**YOUR INSTRUCTIONS:**
Check each line of the listing below for the string "graph", and give only how many lines hold it.

**DATA TO USE:**

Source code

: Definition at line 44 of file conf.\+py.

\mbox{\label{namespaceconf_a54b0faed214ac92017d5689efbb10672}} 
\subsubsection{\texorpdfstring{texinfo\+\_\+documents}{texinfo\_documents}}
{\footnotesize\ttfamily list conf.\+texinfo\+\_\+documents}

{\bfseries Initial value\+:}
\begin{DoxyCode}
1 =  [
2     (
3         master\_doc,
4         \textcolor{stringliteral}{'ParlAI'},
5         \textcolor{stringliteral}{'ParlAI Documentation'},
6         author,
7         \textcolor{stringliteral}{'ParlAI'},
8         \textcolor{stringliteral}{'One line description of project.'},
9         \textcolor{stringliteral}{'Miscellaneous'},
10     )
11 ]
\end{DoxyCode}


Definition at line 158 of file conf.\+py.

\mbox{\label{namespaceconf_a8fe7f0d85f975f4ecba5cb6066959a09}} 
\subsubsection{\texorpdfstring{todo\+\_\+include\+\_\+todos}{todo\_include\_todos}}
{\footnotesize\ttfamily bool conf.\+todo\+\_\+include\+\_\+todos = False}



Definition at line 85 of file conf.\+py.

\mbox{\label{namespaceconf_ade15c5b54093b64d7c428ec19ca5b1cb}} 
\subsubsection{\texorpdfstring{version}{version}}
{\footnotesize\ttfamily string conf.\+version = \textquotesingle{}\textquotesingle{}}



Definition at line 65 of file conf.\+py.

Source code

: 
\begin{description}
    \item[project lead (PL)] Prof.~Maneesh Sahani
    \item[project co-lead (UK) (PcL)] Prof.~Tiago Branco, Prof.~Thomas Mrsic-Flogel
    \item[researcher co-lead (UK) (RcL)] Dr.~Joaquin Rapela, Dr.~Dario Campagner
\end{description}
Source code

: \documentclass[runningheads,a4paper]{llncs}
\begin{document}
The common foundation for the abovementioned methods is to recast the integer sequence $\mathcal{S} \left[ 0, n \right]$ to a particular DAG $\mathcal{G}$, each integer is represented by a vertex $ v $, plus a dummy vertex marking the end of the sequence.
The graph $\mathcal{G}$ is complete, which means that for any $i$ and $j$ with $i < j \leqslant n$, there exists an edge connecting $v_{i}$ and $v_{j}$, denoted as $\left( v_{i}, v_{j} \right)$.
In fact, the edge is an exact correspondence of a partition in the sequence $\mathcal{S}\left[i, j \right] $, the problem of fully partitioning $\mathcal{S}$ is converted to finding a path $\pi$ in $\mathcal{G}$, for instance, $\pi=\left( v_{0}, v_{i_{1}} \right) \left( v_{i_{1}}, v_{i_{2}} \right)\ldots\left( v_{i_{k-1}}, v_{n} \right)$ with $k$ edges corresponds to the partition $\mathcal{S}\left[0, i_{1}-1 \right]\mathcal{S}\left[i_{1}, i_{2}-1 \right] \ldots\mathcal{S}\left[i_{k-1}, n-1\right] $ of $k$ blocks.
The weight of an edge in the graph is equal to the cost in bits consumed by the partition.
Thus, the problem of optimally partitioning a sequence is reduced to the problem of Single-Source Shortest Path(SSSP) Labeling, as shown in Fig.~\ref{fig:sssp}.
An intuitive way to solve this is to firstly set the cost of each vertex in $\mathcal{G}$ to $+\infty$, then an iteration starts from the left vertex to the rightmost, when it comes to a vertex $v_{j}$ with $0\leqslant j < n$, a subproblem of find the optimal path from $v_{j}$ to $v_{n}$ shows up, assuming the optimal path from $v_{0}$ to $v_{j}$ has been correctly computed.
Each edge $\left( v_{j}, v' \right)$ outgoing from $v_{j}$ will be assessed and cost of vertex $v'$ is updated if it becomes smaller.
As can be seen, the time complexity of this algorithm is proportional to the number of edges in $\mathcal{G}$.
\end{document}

**OUTPUT FOR THIS TASK:**
2